AKU SEDANG MAKAN PAGI ketika bau busuk itu meyerang. Selera makanku mendadak hilang. Segera kucari arah datangnya bau. O, seorang perempuan paruh baya mengais-ngais sampah di bak depan rumah.

Sampah-sampah itu ia masukkan ke dalam gerobak. Kuperhatikan dari teras rumah, perempuan itu tidak jijik bersentuhan dengan sampah yang menimbulkan bau sangat busuk itu. Ia memakai baju lengan panjang berwarna cokelat dan celana panjang biru yang di banyak tempat terdapat noda-noda hitam dan kecoklatan. Perempuan itu bertopi bertulis nama sebuah instansi pemerintah di kota ini. Tampak ia kurang cekatan dalam mengambil dan kemudian memasukkan sampah itu ke dalam gerobak. Ia menggunakan dua bilah papan dan sesekali kulihat memakai gancu. Banyak sampah yang tercecer. Walhasil, bau busuk kian menyebar ke mana-mana. Perutku terasa mual. Makanan yang baru saja kumakan mendakak ingin keluar. Aku ingin muntah, tapi kutahan.

Aku masih belum tahu siapa perempuan itu. Biasanya, bukan dia yang mengambil sampah. Yang aku tahu, biasanya seorang laki-laki paruh baya yang melakukan pekerjaan itu. Aku lupa nama laki-laki petugas pemungut sampah yang biasanya itu. Aku tidak pernah ambil peduli dengan pekerjaan yang remeh itu. Cuma soal sampah.

Sebagai pegawai negeri di sebuah instansi pemerintah kota, aku lebih disibukkan dengan pekerjaan-pekerjaan yang penting. Mengurus ini itu demi kepentingan warga kota. Tugasku hanya memastikan bahwa di kota ini tidak ada lagi orang-orang miskin. Tidak ada gelandangan, pengamen, pengemis atau apapun yang berlabel kere.

Jika orang-orang semacam itu toh ada, aku hanya tinggal mendata mereka. Kemudian membagi-bagikan sembako. Melakukan operasi pasar. Jika usaha ini tak berhasil, aku segera melapor ke atasan bahwa di lapangan makin banyak orang miskin.

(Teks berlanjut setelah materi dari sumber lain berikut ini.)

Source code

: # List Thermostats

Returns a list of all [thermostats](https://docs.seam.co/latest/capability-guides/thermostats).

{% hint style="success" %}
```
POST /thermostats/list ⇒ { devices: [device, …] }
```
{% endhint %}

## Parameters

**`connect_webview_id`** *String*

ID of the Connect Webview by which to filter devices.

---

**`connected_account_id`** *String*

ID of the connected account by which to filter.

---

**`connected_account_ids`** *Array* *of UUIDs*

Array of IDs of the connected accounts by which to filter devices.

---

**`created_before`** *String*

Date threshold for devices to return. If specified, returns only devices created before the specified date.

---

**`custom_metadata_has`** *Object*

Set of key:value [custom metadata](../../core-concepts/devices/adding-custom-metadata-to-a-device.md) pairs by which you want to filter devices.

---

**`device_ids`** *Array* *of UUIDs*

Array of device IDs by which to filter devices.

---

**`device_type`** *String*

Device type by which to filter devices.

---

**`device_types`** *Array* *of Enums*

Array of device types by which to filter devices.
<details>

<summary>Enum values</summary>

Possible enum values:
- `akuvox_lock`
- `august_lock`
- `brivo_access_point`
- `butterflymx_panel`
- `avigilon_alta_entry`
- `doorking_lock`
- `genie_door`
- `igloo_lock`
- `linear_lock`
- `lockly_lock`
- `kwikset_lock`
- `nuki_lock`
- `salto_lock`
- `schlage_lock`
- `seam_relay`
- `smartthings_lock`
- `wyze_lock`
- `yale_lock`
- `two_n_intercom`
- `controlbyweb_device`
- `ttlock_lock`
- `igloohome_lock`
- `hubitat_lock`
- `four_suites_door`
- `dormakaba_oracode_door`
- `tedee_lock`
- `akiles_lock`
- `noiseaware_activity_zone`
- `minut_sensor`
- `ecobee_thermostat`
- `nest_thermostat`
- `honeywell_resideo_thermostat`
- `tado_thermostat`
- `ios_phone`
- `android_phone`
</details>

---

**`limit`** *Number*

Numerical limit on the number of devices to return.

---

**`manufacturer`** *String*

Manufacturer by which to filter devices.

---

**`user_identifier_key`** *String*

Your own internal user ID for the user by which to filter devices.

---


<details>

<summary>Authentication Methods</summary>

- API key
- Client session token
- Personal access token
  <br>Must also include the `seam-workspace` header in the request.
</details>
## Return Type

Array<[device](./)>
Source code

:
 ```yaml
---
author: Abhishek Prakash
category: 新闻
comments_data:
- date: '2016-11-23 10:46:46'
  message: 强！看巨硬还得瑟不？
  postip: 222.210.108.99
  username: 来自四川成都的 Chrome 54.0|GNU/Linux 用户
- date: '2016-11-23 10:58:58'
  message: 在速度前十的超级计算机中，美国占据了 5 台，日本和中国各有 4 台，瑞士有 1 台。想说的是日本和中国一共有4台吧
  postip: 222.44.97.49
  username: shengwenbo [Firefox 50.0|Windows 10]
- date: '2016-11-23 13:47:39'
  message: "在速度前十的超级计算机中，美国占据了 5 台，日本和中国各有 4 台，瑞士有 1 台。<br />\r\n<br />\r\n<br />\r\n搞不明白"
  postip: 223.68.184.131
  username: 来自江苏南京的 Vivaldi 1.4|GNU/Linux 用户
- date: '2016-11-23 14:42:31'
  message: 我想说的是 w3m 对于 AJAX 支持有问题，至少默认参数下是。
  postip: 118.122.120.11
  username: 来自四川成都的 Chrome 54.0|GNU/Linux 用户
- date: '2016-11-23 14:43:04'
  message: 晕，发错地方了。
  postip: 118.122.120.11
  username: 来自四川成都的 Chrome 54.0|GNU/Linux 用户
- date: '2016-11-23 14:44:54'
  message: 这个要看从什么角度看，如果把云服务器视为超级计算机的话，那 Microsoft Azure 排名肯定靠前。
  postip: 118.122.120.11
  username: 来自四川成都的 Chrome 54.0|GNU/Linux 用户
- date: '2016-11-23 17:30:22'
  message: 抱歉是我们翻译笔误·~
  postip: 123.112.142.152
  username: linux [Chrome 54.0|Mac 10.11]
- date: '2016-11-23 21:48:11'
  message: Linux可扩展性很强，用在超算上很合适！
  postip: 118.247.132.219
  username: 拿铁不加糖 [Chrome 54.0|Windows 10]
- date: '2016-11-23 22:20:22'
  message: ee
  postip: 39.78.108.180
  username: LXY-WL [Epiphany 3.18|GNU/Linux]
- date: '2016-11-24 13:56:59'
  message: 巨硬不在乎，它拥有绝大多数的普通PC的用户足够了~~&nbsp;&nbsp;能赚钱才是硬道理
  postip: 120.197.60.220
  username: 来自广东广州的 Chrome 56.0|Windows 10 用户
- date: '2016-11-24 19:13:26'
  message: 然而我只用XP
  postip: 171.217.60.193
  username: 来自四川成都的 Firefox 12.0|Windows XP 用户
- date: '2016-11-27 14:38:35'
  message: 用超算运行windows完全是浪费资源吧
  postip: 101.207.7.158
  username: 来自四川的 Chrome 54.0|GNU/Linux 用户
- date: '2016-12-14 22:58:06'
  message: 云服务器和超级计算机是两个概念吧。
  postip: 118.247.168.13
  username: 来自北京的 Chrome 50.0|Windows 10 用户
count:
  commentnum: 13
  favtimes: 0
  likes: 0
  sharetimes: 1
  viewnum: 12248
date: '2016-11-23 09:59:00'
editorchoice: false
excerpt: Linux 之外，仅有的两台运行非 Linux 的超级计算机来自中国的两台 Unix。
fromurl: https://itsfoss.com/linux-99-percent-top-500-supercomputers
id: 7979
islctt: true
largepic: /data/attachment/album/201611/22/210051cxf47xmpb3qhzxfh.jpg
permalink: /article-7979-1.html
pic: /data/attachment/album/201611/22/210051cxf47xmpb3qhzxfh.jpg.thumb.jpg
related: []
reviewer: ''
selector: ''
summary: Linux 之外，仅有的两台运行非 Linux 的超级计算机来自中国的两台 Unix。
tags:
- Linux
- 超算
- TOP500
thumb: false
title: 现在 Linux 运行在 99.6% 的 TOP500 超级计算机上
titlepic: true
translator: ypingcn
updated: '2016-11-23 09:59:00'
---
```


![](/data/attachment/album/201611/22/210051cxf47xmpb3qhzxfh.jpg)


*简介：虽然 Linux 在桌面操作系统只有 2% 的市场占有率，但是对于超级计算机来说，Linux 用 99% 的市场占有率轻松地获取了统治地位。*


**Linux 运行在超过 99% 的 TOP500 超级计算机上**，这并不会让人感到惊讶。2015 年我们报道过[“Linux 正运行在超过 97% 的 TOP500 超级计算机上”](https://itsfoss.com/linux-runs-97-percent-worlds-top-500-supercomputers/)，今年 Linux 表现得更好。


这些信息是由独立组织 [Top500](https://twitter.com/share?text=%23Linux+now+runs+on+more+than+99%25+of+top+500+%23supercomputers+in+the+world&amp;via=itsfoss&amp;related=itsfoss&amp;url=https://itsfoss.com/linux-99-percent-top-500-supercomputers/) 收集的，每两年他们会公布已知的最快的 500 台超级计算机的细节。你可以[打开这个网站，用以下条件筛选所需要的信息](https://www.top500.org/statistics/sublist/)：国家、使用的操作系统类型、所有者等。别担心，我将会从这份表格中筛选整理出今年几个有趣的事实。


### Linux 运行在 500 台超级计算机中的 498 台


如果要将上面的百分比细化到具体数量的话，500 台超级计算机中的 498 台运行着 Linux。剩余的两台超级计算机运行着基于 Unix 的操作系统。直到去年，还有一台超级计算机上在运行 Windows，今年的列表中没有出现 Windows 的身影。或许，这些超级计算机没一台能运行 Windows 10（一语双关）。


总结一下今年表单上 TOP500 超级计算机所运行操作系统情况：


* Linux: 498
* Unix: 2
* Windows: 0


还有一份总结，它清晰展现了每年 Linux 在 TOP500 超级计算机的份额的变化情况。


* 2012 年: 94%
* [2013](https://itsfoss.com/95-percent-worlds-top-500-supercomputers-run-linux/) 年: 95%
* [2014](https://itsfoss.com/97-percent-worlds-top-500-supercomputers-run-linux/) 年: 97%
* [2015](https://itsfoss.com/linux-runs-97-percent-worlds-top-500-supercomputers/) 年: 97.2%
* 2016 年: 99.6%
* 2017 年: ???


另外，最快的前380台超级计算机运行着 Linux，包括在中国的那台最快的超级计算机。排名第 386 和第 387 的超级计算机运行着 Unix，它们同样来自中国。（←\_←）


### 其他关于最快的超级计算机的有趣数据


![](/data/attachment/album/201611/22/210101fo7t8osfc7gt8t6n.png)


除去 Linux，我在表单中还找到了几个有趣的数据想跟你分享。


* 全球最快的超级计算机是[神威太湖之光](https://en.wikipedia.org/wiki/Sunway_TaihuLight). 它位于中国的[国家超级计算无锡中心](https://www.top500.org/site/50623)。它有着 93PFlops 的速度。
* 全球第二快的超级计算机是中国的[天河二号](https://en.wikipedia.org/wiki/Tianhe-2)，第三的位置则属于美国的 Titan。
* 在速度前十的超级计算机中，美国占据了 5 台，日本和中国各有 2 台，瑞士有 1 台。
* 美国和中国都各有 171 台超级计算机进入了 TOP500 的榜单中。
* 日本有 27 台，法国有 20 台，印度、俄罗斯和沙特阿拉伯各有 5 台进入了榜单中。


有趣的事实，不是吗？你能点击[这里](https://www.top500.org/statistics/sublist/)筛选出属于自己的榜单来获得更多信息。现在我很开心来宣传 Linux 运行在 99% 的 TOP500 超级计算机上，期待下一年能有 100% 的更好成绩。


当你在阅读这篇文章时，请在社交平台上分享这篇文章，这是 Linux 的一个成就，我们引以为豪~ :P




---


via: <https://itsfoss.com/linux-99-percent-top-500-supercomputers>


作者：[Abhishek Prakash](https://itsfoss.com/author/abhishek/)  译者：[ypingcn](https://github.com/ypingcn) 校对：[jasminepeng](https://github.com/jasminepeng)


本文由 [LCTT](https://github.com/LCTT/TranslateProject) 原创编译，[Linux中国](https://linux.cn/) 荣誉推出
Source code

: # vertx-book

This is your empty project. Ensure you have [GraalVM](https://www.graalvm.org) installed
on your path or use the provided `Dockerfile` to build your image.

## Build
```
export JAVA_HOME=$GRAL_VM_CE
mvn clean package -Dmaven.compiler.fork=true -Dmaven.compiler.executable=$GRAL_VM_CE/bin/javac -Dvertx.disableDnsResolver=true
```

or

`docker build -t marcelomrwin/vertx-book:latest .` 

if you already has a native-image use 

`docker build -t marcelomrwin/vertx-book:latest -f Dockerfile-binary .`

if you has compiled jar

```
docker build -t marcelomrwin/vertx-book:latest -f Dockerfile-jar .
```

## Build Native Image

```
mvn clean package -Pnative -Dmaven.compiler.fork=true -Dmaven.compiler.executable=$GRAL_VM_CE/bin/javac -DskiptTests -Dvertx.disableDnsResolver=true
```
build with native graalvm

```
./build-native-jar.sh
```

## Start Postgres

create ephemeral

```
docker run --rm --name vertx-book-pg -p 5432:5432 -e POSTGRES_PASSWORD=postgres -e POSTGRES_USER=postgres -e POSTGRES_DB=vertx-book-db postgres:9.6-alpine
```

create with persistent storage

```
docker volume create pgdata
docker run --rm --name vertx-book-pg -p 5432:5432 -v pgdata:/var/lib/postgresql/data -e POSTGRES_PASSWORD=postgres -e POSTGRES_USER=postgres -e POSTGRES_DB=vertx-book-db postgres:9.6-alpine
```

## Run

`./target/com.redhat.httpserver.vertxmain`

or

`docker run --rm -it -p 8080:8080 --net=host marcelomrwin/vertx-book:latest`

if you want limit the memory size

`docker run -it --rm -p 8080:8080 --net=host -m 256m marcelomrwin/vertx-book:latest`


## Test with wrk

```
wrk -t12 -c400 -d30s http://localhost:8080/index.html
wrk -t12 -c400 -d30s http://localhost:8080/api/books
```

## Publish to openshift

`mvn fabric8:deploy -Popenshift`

Segera setelah itu, bantuan akan mengalir dengan derasnya. Kalau perlu, aku mengusulkan dibuka sebuah pundi amal untuk warga miskin. Hanya buka nomor rekening di bank kemudian mengiklankan ke segenap penjuru media massa. Tentunya aku harus melakukan lobi-lobi terlebih dahulu.

Jika tetap tak berhasil, cara pamungkas, ya, aku akan berkoordinasi dengan pihak berwenang untuk melakukan razia. Menjaring mereka-mereka yang berkeliaran di jalan. Mereka yang mengamen, mengemis, dan apapunlah. Yang penting memiliki kesan kere, pasti akan kena razia. Panti sosial menjadi tempat tampungan mereka.
Ahh, untuk apa membahas pekerjaan yang sehari-hari kugeluti. Sudah biasa. Terlalu biasa. Toh, sebentar lagi aku akan berangkat kerja. Bersentuhan dengan hal-hal semacam itu. Keberadaanku di sini hanya karena merasa risih terhadap bau tidak sedap yang telah menghapus selera makan.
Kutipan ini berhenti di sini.